On June 3rd 2010, Faith was born along with her twin brother. I was 36 weeks along and they were both 6 pounds plus and although her brother had a minor she was healthy . She was a great infant, happy, alert, just amazing. She went to her 6 month appointment had her immunizations and a clean bill of health. That night, while holding her in my arms I witnessed the first seizure I had ever seen. After bringing her to our local hospital, it was explained to us that children get seizures at the onset of a fever and it was common in children.
I was assured that she would grow out of it by the time she was 2, no big deal. Only 3 months later, Faith was hospitalized in the ICU of our local hospital. I will never forget the seizures that lead us into that hospital stay.
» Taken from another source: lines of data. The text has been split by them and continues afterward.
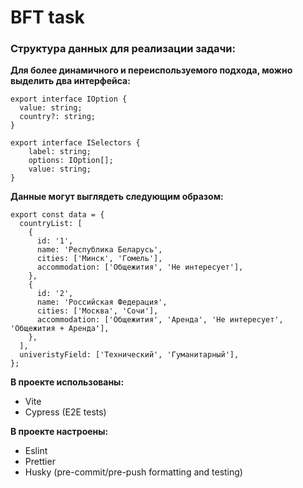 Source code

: # BFT task

### Структура данных для реализации задачи:

**Для более динамичного и переиспользуемого подхода, можно выделить два интерфейса:**

```
export interface IOption {
  value: string;
  country?: string;
}

export interface ISelectors {
    label: string;
    options: IOption[];
    value: string;
}
```

**Данные могут выглядеть следующим образом:**

```
export const data = {
  countryList: [
    {
      id: '1',
      name: 'Республика Беларусь',
      cities: ['Минск', 'Гомель'],
      accommodation: ['Общежития', 'Не интересует'],
    },
    {
      id: '2',
      name: 'Российская Федерация',
      cities: ['Москва', 'Сочи'],
      accommodation: ['Общежития', 'Аренда', 'Не интересует', 'Общежития + Аренда'],
    },
  ],
  univeristyField: ['Технический', 'Гуманитарный'],
};

```

**В проекте использованы:**

- Vite
- Cypress (E2E tests)

**В проекте настроены:**

- Eslint
- Prettier
- Husky (pre-commit/pre-push formatting and testing)
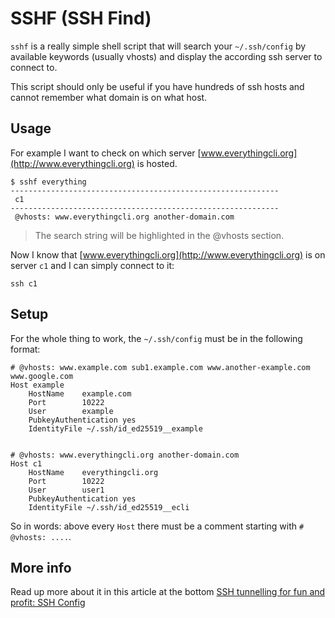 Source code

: # SSHF (SSH Find)

`sshf` is a really simple shell script that will search your `~/.ssh/config` by available keywords (usually vhosts) and display the according ssh server to connect to.

This script should only be useful if you have hundreds of ssh hosts and cannot remember what domain is on what host.

## Usage

For example I want to check on which server [www.everythingcli.org](http://www.everythingcli.org) is hosted.

```shell
$ sshf everything
------------------------------------------------------------
 c1
------------------------------------------------------------
 @vhosts: www.everythingcli.org another-domain.com
```

> The search string will be highlighted in the @vhosts section.

Now I know that [www.everythingcli.org](http://www.everythingcli.org) is on server `c1` and I can simply connect to it:
```shell
ssh c1
```


## Setup

For the whole thing to work, the `~/.ssh/config` must be in the following format:

```shell
# @vhosts: www.example.com sub1.example.com www.another-example.com www.google.com
Host example
	HostName	example.com
	Port		10222
	User		example
	PubkeyAuthentication yes
	IdentityFile ~/.ssh/id_ed25519__example


# @vhosts: www.everythingcli.org another-domain.com
Host c1
	HostName	everythingcli.org
	Port		10222
	User		user1
	PubkeyAuthentication yes
	IdentityFile ~/.ssh/id_ed25519__ecli
```

So in words: above every `Host` there must be a comment starting with `# @vhosts: ....`.


## More info

Read up more about it in this article at the bottom [SSH tunnelling for fun and profit: SSH Config](http://www.everythingcli.org/ssh-tunnelling-for-fun-and-profit-ssh-config/)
The picture in my head of my daughter, unable to breathe, is one that haunts me even on good days. After that she was followed at our local hospital, test after test left us with out answers Still we were told after she turns 2 she will grow out of it. As Faith’s brother progressed developmentally, Faith really didn’t. Every hospitalization brought more frustration and fewer answers.
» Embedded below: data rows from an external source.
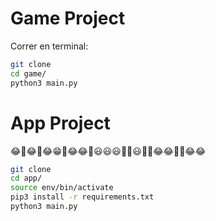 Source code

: # Game Project

Correr en terminal: 

```sh
git clone
cd game/
python3 main.py
```

# App Project

😂🤣😂🤣😂😁🤣😂😂🤣😃😃😃🤣🤣😃🤣🤣😂😂🤣🤣😂😂

```sh
git clone
cd app/
source env/bin/activate
pip3 install -r requirements.txt
python3 main.py
``` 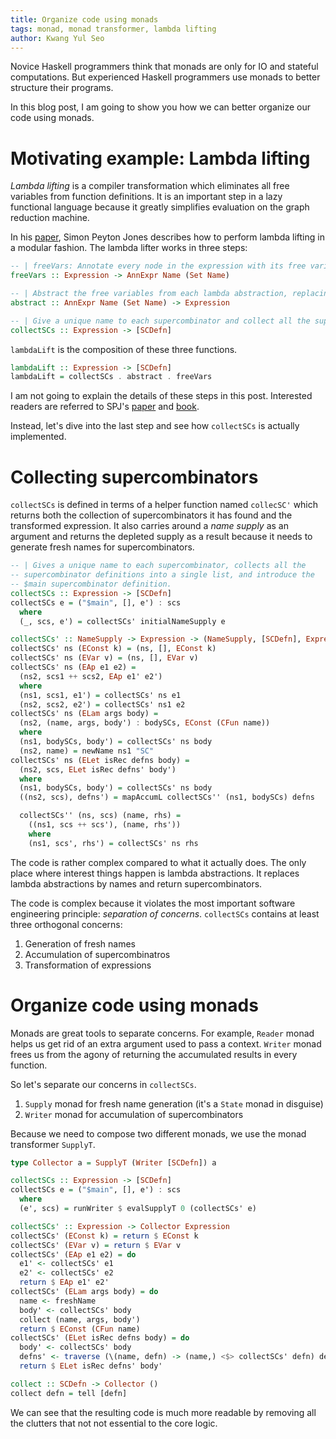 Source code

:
 ```yaml
---
title: Organize code using monads
tags: monad, monad transformer, lambda lifting
author: Kwang Yul Seo
---
```

Novice Haskell programmers think that monads are only for IO and stateful computations. But experienced Haskell programmers use monads to better structure their programs.

In this blog post, I am going to show you how we can better organize our code using monads.

# Motivating example: Lambda lifting

*Lambda lifting* is a compiler transformation which eliminates all free variables from function definitions. It is an important step in a lazy functional language because it greatly simplifies evaluation on the graph reduction machine.

In his [paper][paper], Simon Peyton Jones describes how to perform lambda lifting in a modular fashion. The lambda lifter works in three steps:

```haskell
-- | freeVars: Annotate every node in the expression with its free variables.
freeVars :: Expression -> AnnExpr Name (Set Name)

-- | Abstract the free variables from each lambda abstraction, replacing the lambda abstraction with the application of the new abstraction.
abstract :: AnnExpr Name (Set Name) -> Expression

-- | Give a unique name to each supercombinator and collect all the supercombinator definitions.
collectSCs :: Expression -> [SCDefn]
```

`lambdaLift` is the composition of these three functions.

```haskell
lambdaLift :: Expression -> [SCDefn]
lambdaLift = collectSCs . abstract . freeVars
```

I am not going to explain the details of these steps in this post. Interested readers are referred to SPJ's [paper][paper] and [book][book].

Instead, let's dive into the last step and see how `collectSCs` is actually implemented.

# Collecting supercombinators

`collectSCs` is defined in terms of a helper function named `collecSC'` which returns both the collection of supercombinators it has found and the transformed expression. It also carries around a *name supply* as an argument and returns the depleted supply as a result because it needs to generate fresh names for supercombinators.

```haskell
-- | Gives a unique name to each supercombinator, collects all the
-- supercombinator definitions into a single list, and introduce the
-- $main supercombinator definition.
collectSCs :: Expression -> [SCDefn]
collectSCs e = ("$main", [], e') : scs
  where
  (_, scs, e') = collectSCs' initialNameSupply e

collectSCs' :: NameSupply -> Expression -> (NameSupply, [SCDefn], Expression)
collectSCs' ns (EConst k) = (ns, [], EConst k)
collectSCs' ns (EVar v) = (ns, [], EVar v)
collectSCs' ns (EAp e1 e2) =
  (ns2, scs1 ++ scs2, EAp e1' e2')
  where
  (ns1, scs1, e1') = collectSCs' ns e1
  (ns2, scs2, e2') = collectSCs' ns1 e2
collectSCs' ns (ELam args body) =
  (ns2, (name, args, body') : bodySCs, EConst (CFun name))
  where
  (ns1, bodySCs, body') = collectSCs' ns body
  (ns2, name) = newName ns1 "SC"
collectSCs' ns (ELet isRec defns body) =
  (ns2, scs, ELet isRec defns' body')
  where
  (ns1, bodySCs, body') = collectSCs' ns body
  ((ns2, scs), defns') = mapAccumL collectSCs'' (ns1, bodySCs) defns

  collectSCs'' (ns, scs) (name, rhs) =
    ((ns1, scs ++ scs'), (name, rhs'))
    where
    (ns1, scs', rhs') = collectSCs' ns rhs
```

The code is rather complex compared to what it actually does. The only place where interest things happen is lambda abstractions. It replaces lambda abstractions by names and return supercombinators.

The code is complex because it violates the most important software engineering principle: *separation of concerns*. `collectSCs` contains at least three orthogonal concerns:

1. Generation of fresh names
2. Accumulation of supercombinatros
3. Transformation of expressions

# Organize code using monads

Monads are great tools to separate concerns. For example, `Reader` monad helps us get rid of an extra argument used to pass a context. `Writer` monad frees us from the agony of returning the accumulated results in every function.

So let's separate our concerns in `collectSCs`.

1. `Supply` monad for fresh name generation (it's a `State` monad in disguise)
2. `Writer` monad for accumulation of supercombinators

Because we need to compose two different monads, we use the monad transformer `SupplyT`.

```haskell
type Collector a = SupplyT (Writer [SCDefn]) a

collectSCs :: Expression -> [SCDefn]
collectSCs e = ("$main", [], e') : scs
  where
  (e', scs) = runWriter $ evalSupplyT 0 (collectSCs' e)

collectSCs' :: Expression -> Collector Expression
collectSCs' (EConst k) = return $ EConst k
collectSCs' (EVar v) = return $ EVar v
collectSCs' (EAp e1 e2) = do
  e1' <- collectSCs' e1
  e2' <- collectSCs' e2
  return $ EAp e1' e2'
collectSCs' (ELam args body) = do
  name <- freshName
  body' <- collectSCs' body
  collect (name, args, body')
  return $ EConst (CFun name)
collectSCs' (ELet isRec defns body) = do
  body' <- collectSCs' body
  defns' <- traverse (\(name, defn) -> (name,) <$> collectSCs' defn) defns
  return $ ELet isRec defns' body'

collect :: SCDefn -> Collector ()
collect defn = tell [defn]
```

We can see that the resulting code is much more readable by removing all the clutters that not not essential to the core logic.

[paper]: https://www.microsoft.com/en-us/research/publication/a-modular-fully-lazy-lambda-lifter-in-haskell/
[book]: https://research.microsoft.com/en-us/um/people/simonpj/papers/slpj-book-1987/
I would discuss symptoms of behavior and seizure activity and be dismissed. My observations couldn’t be explained therefor they couldn’t have happened. Finally one day after Faith being taken in the ambulance to our local hospital and sent home and continuing to have seizures, I was scared and needed more answers. That night Faith ended up being admitted to Boston Children’s hospital for a week like she usually is for a cluster of seizures, but this time was different. The first night we were there we began getting answers. We were told about genetics testing which had been mentioned to us at our local hospital, but it was explained to me it was inconclusive, expensive and not an option for us due to hospital policy. Children’s Hospital ran those tests right away and they gave us answers and the reality that Faith will always have this condition. Although we got answers to some questions, many more go unanswered, as PCDH19 Female Epilepsy begins to be explored. Faith’s twin brother, as well as her older sister live with a constant worry that their sister and mother will be gone at a moments notice. Faiths grandma jumps whenever the phone rings in fear that Faith is sick again. Seizure clusters come in all types of weather,day or night, they come while she is happy and when she is sad we always walk on egg shells as much as we try to enjoy every moment. Faith receives speech, physical and occupational therapy.The long term benefits of these services and the future quality of life for Faith is unclear. Please help us help our girls and find a cure.